▶ Records to use
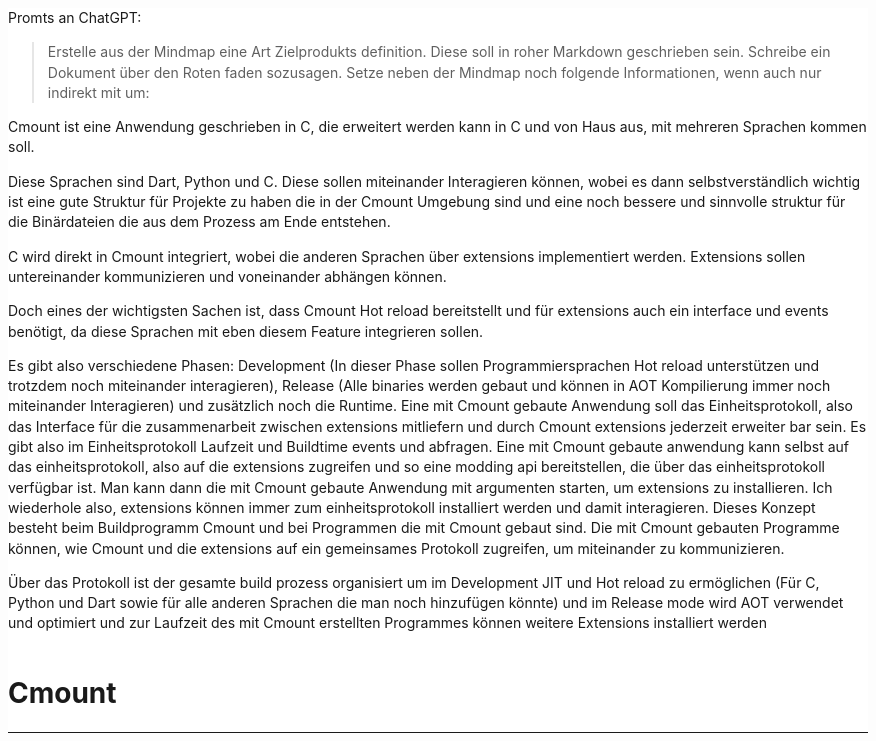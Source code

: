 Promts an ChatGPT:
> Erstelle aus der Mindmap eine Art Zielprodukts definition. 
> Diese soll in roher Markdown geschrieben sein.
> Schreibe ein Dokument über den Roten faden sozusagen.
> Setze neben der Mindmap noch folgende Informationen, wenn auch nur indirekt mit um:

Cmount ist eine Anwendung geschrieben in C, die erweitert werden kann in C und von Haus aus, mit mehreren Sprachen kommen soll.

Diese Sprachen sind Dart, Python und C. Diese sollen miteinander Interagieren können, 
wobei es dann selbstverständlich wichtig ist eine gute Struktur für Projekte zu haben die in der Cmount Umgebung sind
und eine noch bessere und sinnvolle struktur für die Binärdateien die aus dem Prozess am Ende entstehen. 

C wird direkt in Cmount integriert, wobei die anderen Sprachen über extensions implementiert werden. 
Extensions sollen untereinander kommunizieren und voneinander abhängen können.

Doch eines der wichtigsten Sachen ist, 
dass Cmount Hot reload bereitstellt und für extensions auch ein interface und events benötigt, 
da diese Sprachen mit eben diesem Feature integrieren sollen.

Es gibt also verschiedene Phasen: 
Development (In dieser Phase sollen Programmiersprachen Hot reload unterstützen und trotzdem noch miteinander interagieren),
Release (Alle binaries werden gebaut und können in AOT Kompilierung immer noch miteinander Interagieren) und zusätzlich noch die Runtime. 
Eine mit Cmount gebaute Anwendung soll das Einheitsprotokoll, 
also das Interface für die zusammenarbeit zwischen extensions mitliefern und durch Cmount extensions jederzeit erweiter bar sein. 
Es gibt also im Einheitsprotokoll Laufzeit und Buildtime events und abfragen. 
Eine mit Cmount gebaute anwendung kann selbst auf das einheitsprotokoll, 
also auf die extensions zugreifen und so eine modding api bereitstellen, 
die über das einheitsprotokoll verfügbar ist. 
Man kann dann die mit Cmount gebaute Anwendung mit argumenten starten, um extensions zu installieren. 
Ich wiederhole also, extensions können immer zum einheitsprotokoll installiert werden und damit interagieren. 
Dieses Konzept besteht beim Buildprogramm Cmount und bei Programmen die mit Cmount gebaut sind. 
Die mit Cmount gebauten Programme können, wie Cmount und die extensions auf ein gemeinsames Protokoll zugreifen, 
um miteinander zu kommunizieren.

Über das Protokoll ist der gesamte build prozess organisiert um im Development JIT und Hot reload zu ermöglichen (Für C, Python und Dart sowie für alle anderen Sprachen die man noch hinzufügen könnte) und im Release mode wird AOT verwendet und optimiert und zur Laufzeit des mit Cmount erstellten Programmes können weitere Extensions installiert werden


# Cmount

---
---
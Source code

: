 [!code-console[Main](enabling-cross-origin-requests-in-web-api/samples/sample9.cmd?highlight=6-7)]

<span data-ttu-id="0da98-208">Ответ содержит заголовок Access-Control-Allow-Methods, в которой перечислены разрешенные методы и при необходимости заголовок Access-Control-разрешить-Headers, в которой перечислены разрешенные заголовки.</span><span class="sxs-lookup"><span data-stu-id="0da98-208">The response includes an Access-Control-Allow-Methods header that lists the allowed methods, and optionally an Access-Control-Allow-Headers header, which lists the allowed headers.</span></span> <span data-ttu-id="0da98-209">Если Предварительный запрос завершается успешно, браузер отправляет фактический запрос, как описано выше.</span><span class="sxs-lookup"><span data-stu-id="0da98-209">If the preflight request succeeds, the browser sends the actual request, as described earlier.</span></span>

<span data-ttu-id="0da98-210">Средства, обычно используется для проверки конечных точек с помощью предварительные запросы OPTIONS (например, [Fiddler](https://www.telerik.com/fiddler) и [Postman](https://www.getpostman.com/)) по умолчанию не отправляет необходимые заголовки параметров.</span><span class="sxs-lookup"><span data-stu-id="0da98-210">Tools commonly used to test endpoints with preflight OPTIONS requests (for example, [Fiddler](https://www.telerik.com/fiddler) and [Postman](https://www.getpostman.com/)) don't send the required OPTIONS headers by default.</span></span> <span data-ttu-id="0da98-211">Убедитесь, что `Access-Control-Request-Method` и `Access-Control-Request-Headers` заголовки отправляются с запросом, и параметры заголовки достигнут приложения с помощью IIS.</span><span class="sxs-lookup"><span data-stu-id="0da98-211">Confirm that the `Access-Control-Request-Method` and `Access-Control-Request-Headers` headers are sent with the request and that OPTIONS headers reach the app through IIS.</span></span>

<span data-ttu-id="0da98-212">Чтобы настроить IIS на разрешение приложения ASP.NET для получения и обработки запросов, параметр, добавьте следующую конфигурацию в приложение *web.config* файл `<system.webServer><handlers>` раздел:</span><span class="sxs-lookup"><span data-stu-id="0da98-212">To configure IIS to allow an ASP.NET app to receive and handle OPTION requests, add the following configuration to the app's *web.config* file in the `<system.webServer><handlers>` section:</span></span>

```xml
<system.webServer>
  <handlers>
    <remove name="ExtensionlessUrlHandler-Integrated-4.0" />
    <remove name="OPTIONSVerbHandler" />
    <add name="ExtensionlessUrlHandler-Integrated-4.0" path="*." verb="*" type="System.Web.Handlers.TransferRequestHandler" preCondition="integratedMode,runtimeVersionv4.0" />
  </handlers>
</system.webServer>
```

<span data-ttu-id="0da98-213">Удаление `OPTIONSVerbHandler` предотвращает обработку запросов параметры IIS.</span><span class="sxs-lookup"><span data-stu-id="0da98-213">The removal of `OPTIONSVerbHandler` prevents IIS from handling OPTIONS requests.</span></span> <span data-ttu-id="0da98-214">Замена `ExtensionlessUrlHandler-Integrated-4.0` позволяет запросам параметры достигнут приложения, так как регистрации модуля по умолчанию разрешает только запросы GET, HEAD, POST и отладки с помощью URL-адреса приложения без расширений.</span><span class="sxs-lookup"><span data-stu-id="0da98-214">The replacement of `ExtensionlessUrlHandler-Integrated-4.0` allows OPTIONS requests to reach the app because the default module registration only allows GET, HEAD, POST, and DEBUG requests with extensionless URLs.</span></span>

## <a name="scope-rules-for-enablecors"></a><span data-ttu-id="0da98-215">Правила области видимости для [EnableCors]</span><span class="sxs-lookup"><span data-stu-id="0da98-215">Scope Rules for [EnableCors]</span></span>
...
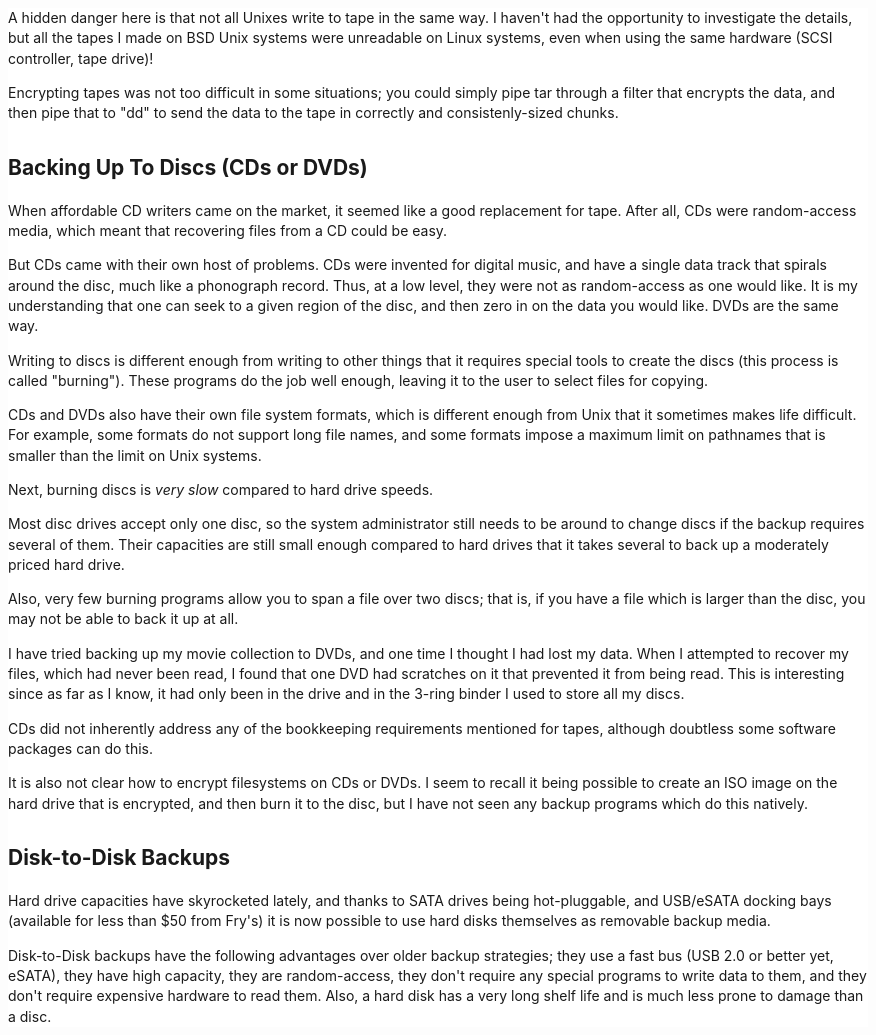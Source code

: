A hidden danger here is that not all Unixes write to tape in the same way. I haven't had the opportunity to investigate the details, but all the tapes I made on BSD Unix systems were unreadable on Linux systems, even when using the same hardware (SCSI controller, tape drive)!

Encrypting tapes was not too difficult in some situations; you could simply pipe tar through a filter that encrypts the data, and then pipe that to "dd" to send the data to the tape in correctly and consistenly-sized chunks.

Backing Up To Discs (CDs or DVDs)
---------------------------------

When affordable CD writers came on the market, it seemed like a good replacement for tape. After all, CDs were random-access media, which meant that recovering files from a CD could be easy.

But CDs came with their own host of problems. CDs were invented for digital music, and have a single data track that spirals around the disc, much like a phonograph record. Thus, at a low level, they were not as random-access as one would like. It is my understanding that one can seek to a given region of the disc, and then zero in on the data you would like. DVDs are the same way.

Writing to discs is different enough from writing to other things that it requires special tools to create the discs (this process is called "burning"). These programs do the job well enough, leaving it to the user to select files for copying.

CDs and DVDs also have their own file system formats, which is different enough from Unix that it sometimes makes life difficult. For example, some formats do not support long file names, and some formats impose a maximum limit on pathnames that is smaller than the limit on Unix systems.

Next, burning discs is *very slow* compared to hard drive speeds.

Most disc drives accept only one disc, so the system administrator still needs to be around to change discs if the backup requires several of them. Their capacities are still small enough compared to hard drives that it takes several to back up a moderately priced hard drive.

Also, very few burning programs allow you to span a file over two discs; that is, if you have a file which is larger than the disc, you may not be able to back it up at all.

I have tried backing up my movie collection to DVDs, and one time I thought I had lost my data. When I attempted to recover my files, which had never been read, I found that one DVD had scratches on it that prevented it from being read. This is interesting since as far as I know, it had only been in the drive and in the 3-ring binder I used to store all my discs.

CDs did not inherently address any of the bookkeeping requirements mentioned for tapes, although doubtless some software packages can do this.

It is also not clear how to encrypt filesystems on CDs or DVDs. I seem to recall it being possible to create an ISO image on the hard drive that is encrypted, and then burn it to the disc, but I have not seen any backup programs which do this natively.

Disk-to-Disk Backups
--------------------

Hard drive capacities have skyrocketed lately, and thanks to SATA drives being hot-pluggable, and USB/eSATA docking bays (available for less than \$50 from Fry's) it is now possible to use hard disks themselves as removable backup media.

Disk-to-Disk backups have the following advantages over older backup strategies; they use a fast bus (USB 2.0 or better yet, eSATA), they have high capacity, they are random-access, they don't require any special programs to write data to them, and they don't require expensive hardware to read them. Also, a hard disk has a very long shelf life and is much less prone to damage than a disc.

▶ Work to complete
Among the entries above, copy exactly only the lines starting with the one containing "Development (In dieser" and going through the one containing "Ich wiederhole also, extensions", both ends included.

▶ Answer to this task
Development (In dieser Phase sollen Programmiersprachen Hot reload unterstützen und trotzdem noch miteinander interagieren),
Release (Alle binaries werden gebaut und können in AOT Kompilierung immer noch miteinander Interagieren) und zusätzlich noch die Runtime. 
Eine mit Cmount gebaute Anwendung soll das Einheitsprotokoll, 
also das Interface für die zusammenarbeit zwischen extensions mitliefern und durch Cmount extensions jederzeit erweiter bar sein. 
Es gibt also im Einheitsprotokoll Laufzeit und Buildtime events und abfragen. 
Eine mit Cmount gebaute anwendung kann selbst auf das einheitsprotokoll, 
also auf die extensions zugreifen und so eine modding api bereitstellen, 
die über das einheitsprotokoll verfügbar ist. 
Man kann dann die mit Cmount gebaute Anwendung mit argumenten starten, um extensions zu installieren. 
Ich wiederhole also, extensions können immer zum einheitsprotokoll installiert werden und damit interagieren. 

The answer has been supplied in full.